I also asked a question about merging the data as well because I feel like this may affect the data conversion to ARFF format.
I know that for an ARFF the data needs to be listed through attributes. Should each coefficient of the MFCC be a separate attribute or an array of the coefficients as a single attribute? Should each data represent a single MFCC, a window of time, or the entire file or sound? Below, I wrote out what I think it should look like if it only took one MFCC into account, which I don't think would be able to classify an entire sound.
#relation audio
#attribute mfcc1 real
#attribute mfcc2 real
#attribute mfcc3 real
#attribute mfcc4 real
#attribute mfcc5 real
#attribute mfcc6 real
#attribute mfcc7 real
#attribute mfcc8 real
#attribute mfcc9 real
#attribute mfcc10 real
#attribute mfcc11 real
#attribute mfcc12 real
#attribute mfcc13 real
#attribute class {bark, honk, talking, wind}
#data
126.347275, -9.709645, 4.2038302, -11.606304, -2.4174862, -3.703139, 12.748064, -5.297932, -1.3114156, 2.1852574, -2.1628475, -3.622149, 5.851326, bark
Any help will be greatly appreciated.
Edit:
I have generated some ARFF files using Weka using openSMILE following a method from this website, but I am not sure how this data would be used to classify the audio because each row of data is 10 milliseconds of audio from the same file. The name attribute of each row is "unknown," which I assume is the attribute that the data would try to classify. How would I be able to classify an overall sound (rather than 10 milliseconds) and compare this to several other overall sounds?
Edit #2: Success!
After more thoroughly reading the website that I found, I saw the Accumulate script and Test and Train data files. The accumulate script put all files generated each set of MFCC data from separate audio files together into one ARFF file. Their file was composed of about 200 attributes with stats for 12 MFCCs. Although I wasn't able to retrieve these stats using OpenSmile, I used Python libraries to do so. The stats were max, min, kurtosis, range, standard deviation, and so on. I accurately classified my audio files using BayesNet and Multilayer Perceptron in Weka, which both yielded 100% accuracy for me.
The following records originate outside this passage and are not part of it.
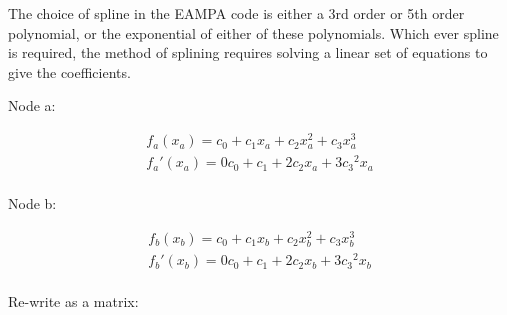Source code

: The choice of spline in the EAMPA code is either a 3rd order or 5th order polynomial, or the exponential of either of these polynomials.  Which ever spline is required, the method of splining requires solving a linear set of equations to give the coefficients.

Node a:

\begin{equation}
\begin{split}
f_a(x_a) = c_0 + c_1 x_a + c_2 x_a^2 + c_3 x_a^3  \\
f_a'(x_a) = 0 c_0 + c_1 + 2 c_2 x_a + 3 {c_3}^2 x_a  \\
\end{split}
\label{eq:eqFinnisSinclair}
\end{equation}


Node b:

\begin{equation}
\begin{split}
f_b(x_b) = c_0 + c_1 x_b + c_2 x_b^2 + c_3 x_b^3  \\
f_b'(x_b) = 0 c_0 + c_1 + 2 c_2 x_b + 3 {c_3}^2 x_b  \\
\end{split}
\label{eq:eqFinnisSinclair}
\end{equation}

Re-write as a matrix:

\newcommand{\eqMehlStrainA}{
  \begin{equation}
    \begin{split}
      \begin{bmatrix}
      1 & x_a & x_a^2 & x_a^3  \\ 
      0 & 1 & x_a & x_a^2 \\ 
      1 & x_b & x_b^2 & x_b^3  \\ 
      0 & 1 & x_b & x_b^2 \\ 
      \end{bmatrix}
      \begin{bmatrix}
      c_0 & c_1 & c_2 & c_3  \\ 
      \end{bmatrix}
      =
      \begin{bmatrix}
      f_a(x_a) & f_a'(x_a) & f_b(x_b) & f_b'(x_b)  \\ 
      \end{bmatrix}
    \end{split}
    \label{eq:splineFitting}
  \end{equation}
}










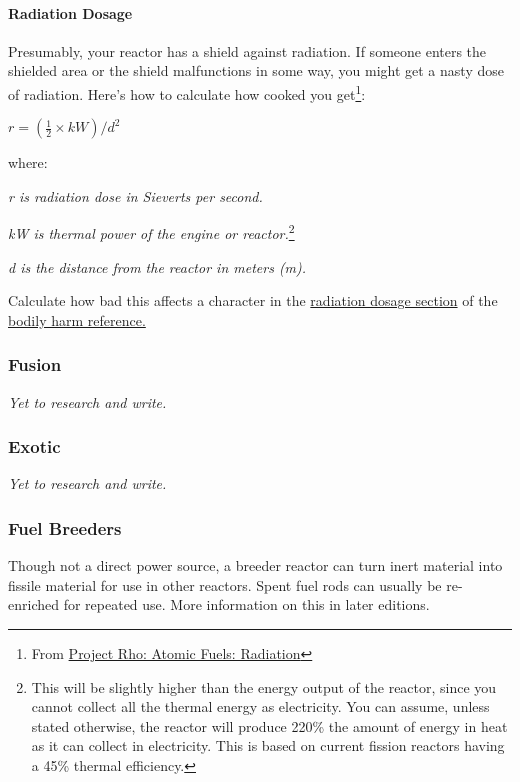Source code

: \paragraph{Radiation Dosage}Presumably, your reactor has a shield against radiation. If someone enters the shielded area or the shield malfunctions in some way, you might get a nasty dose of radiation. Here's how to calculate how cooked you get\footnote{From \href{http://www.projectrho.com/public_html/rocket/atomicfuel.php}{Project Rho: Atomic Fuels: Radiation}}:

$r = (\frac{1}{2} \times kW) / d^{2}$

\par
where:
\par
\textit{r is radiation dose in Sieverts per second.}
\par
\textit{kW is thermal power of the engine or reactor.}\footnote{This will be slightly higher than the energy output of the reactor, since you cannot collect all the thermal energy as electricity. You can assume, unless stated otherwise, the reactor will produce 220\% the amount of energy in heat as it can collect in electricity. This is based on current fission reactors having a 45\% thermal efficiency.}
\par
\textit{d is the distance from the reactor in meters (m).}

\par
Calculate how bad this affects a character in the \hyperlink{harm_radiation}{radiation dosage section} of the \hyperlink{harm}{bodily harm reference.}

\subsubsection{Fusion}

\textit{Yet to research and write.}

\subsubsection{Exotic}

\textit{Yet to research and write.}

\subsubsection{Fuel Breeders}

Though not a direct power source, a breeder reactor can turn inert material into fissile material for use in other reactors. Spent fuel rods can usually be re-enriched for repeated use. More information on this in later editions.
I don't know much about MFCCs, but if you are trying to classify audio files then each line under #data must represent one audio file. If you used windows of time or only one MFCC for each line under #data then the Weka classifiers would be trying to classify windows of time or MFCCs, which is not what you want. Just in case you are unfamiliar with the format (just linking because I saw you put the features of an audio file on the same line as #data), here is an example where each line represents an Iris Plant:
% 1. Title: Iris Plants Database
%
% 2. Sources:
% (a) Creator: R.A. Fisher
% (b) Donor: Michael Marshall (MARSHALL%PLU#io.arc.nasa.gov)
% (c) Date: July, 1988
%
#RELATION iris
#ATTRIBUTE sepallength NUMERIC
#ATTRIBUTE sepalwidth NUMERIC
#ATTRIBUTE petallength NUMERIC
#ATTRIBUTE petalwidth NUMERIC
#ATTRIBUTE class {Iris-setosa,Iris-versicolor,Iris-virginica}
#DATA
5.1,3.5,1.4,0.2,Iris-setosa
4.9,3.0,1.4,0.2,Iris-setosa
4.7,3.2,1.3,0.2,Iris-setosa
4.6,3.1,1.5,0.2,Iris-setosa
5.0,3.6,1.4,0.2,Iris-setosa
5.4,3.9,1.7,0.4,Iris-setosa
4.6,3.4,1.4,0.3,Iris-setosa
5.0,3.4,1.5,0.2,Iris-setosa
4.4,2.9,1.4,0.2,Iris-setosa
4.9,3.1,1.5,0.1,Iris-setosa
In terms of addressing your question on what attributes you should use for your audio file, it sounds (no pun intended) like using the MFCC coefficients could work (assuming every audio file has the same number of MFCCs because every piece data/audio file must have the same number of attributes). I would try it out and see how it goes.
EDIT:
If the audio files are not the same size you could:
Cut audio files longer than the shortest audio short. Basically you'd be throwing away the data at the end of the audio files.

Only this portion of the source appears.